Another day at the beach. As mentioned previously, planets out here in the Sagittarius Dwarf Galaxy tend to be cold, and icy. But there are a few with liquid water. Baker 103b is one of those. Bigger than earth, but lighter. Rotating around a real yellow sun but a dimmer one, and a little closer. Not tidally locked but with long days, sixty hours. And like a lot of planets out here, very light. All silicon and oxygen and aluminum with just a little bit iron thrown in. And of course, almost no actinides or radioactives in the core, so no plate tectonics. Just a big solid piece of quartz, with a kilometer of ocean covering the surface. No moon, so no tides. And no continents and no river, so whatever minerals are present have just sorted down to the bottom. More or less fresh water. I could drink it if I had a body.

So this is a featureless planet made of boring rock and covered by water, orbiting around a dimmish yellow sun way out in the Sagittarius Dwarf Galaxy. Sixty hour days with like 3 or 4 degrees of axial tilt, so not even any weather. All that water, but barely any evaporation or precipitation. But somewhere in the northern hemisphere (by convention, we say "northern hemisphere" for the hemisphere with more landmass), there is a feature. A big crater. Sometime relatively recently, within the past million years or so, a big ol' iron asteroid hit the ocean and threw up a ring of metallic debris, a mixture of the asteroid itself and whatever it churned up on impact. Not that gigantic, the crater, a broken circular ridge of rocks and debris a couple hundred meters tall at most, is only a few kilometers in diameter. On a planet with weather or tectonics, it might be gone by now. But it just sits there in the middle of the northern ocean, giving some break to the monotony of the planet's waters. And giving me a place to rest. Of course, I could rest on the water, just like how I don't need to breathe air but feel better on a planet with an atmosphere--even a non-breathable carbon dioxide and nitrogen one like this. So I come here and sit down by the water and just watch it. The smallest of wavelets lapping at the shore.

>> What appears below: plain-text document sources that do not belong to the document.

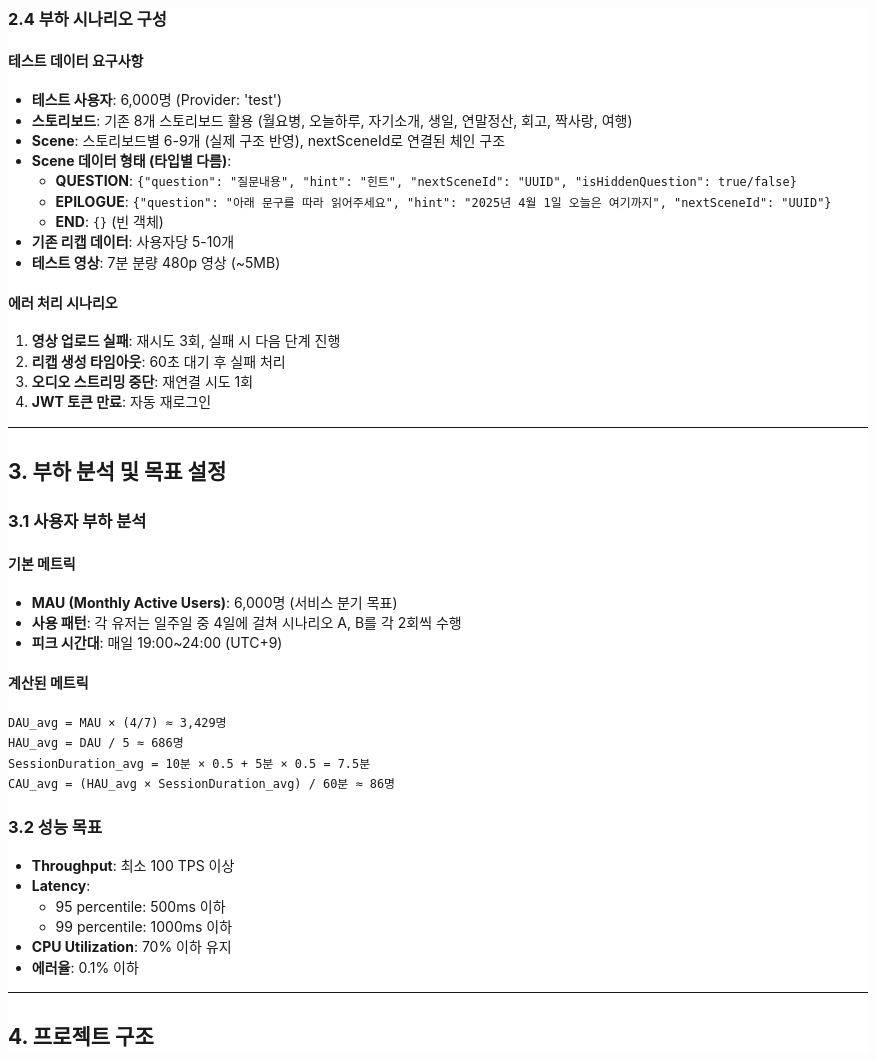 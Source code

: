 ### 2.4 부하 시나리오 구성

#### 테스트 데이터 요구사항
- **테스트 사용자**: 6,000명 (Provider: 'test')
- **스토리보드**: 기존 8개 스토리보드 활용 (월요병, 오늘하루, 자기소개, 생일, 연말정산, 회고, 짝사랑, 여행)
- **Scene**: 스토리보드별 6-9개 (실제 구조 반영), nextSceneId로 연결된 체인 구조
- **Scene 데이터 형태 (타입별 다름)**:
  - **QUESTION**: `{"question": "질문내용", "hint": "힌트", "nextSceneId": "UUID", "isHiddenQuestion": true/false}`
  - **EPILOGUE**: `{"question": "아래 문구를 따라 읽어주세요", "hint": "2025년 4월 1일 오늘은 여기까지", "nextSceneId": "UUID"}`
  - **END**: `{}` (빈 객체)
- **기존 리캡 데이터**: 사용자당 5-10개
- **테스트 영상**: 7분 분량 480p 영상 (~5MB)

#### 에러 처리 시나리오
1. **영상 업로드 실패**: 재시도 3회, 실패 시 다음 단계 진행
2. **리캡 생성 타임아웃**: 60초 대기 후 실패 처리
3. **오디오 스트리밍 중단**: 재연결 시도 1회
4. **JWT 토큰 만료**: 자동 재로그인

---

## 3. 부하 분석 및 목표 설정

### 3.1 사용자 부하 분석

#### 기본 메트릭
- **MAU (Monthly Active Users)**: 6,000명 (서비스 분기 목표)
- **사용 패턴**: 각 유저는 일주일 중 4일에 걸쳐 시나리오 A, B를 각 2회씩 수행
- **피크 시간대**: 매일 19:00~24:00 (UTC+9)

#### 계산된 메트릭
```
DAU_avg = MAU × (4/7) ≈ 3,429명
HAU_avg = DAU / 5 ≈ 686명
SessionDuration_avg = 10분 × 0.5 + 5분 × 0.5 = 7.5분
CAU_avg = (HAU_avg × SessionDuration_avg) / 60분 ≈ 86명
```

### 3.2 성능 목표
- **Throughput**: 최소 100 TPS 이상
- **Latency**: 
  - 95 percentile: 500ms 이하
  - 99 percentile: 1000ms 이하
- **CPU Utilization**: 70% 이하 유지
- **에러율**: 0.1% 이하

---

## 4. 프로젝트 구조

There is no life here. Probably because there is no moon and no plate tectonics and limited heavy elements. But right around this crater ring, there is some type of imitation life. That meteor brought in polyaromatics and heavy elements and iron, and there are places where there are little "tide pools", minus the tides. And sometimes all those oils and minerals will form sheens across the rocks, multicolored assemblies of oils and ions from the rocks joining together. Bubbles of scum forming into a lipid bilayer. And each time, they have a different color, I guess based on how the oily layer orients itself. Sometimes, one from one end, all greasy and purple, will form from one end, and a lighter green skin will form on the other end, and then they will meet, and "fight" in the middle, molecules forming into optimal orientations. Not life, just pattern. And then one of the planets "big waves" a foot or two tall, or a light sprinkle of rain, will destroy the order and the whole thing will start again.

I can watch it for days, sitting on the beach, rewinding and fast-forwarding it. This is the reason I come out here.

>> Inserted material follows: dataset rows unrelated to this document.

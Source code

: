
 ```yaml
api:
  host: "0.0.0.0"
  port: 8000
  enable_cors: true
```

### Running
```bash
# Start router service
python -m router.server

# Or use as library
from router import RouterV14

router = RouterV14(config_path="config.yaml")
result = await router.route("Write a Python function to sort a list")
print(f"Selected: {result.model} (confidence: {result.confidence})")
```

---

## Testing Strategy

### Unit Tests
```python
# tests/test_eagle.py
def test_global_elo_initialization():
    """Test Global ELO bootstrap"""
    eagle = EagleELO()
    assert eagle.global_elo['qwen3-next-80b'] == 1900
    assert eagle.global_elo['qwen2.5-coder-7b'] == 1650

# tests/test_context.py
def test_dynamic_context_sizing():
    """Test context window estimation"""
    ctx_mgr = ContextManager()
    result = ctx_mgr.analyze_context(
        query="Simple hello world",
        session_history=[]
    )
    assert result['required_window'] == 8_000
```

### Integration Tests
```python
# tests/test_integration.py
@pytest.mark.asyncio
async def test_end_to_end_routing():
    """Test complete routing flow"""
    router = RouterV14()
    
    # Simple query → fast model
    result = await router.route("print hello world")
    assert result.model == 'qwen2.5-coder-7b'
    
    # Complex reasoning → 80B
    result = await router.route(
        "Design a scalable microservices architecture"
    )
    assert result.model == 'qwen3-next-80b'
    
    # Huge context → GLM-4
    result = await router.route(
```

And that is what I do when I see a shadow moving in the water, outside the crater rim, somewhere in the deep, unmoving sea. And I am alarmed, and curious. I can feel my heart that isn't there jump a beat. I jump into the water and start following where I saw the shadow, not sure if it is tracking just out of range of my vision or if it is just shadows playing across my sight. And I wonder if it is a vampire, they don't look like they actually swimming, just moving. I am still swimming, even though I am not physically there, and then I realize I am lost, deep in the ocean. Even a shallow ocean of a thousand meters is totally dark at the bottom, and there I am, in the abyss, not knowing how I got there and so far from home, and whatever motion beckoned me out here is of course invisible. And I start panicking and thinking I am trapped here, all that weight of water crushing down on me, and no way to find my way home, and then I remember I don't have a body and I have found my way here through light years of space, and I can zip up to orbit overhead or even just wake up back on earth, and its like waking up from a bad dream as I find myself back on the shores of the crater, and see the purple and green films fight their battle at a time elapsed speed.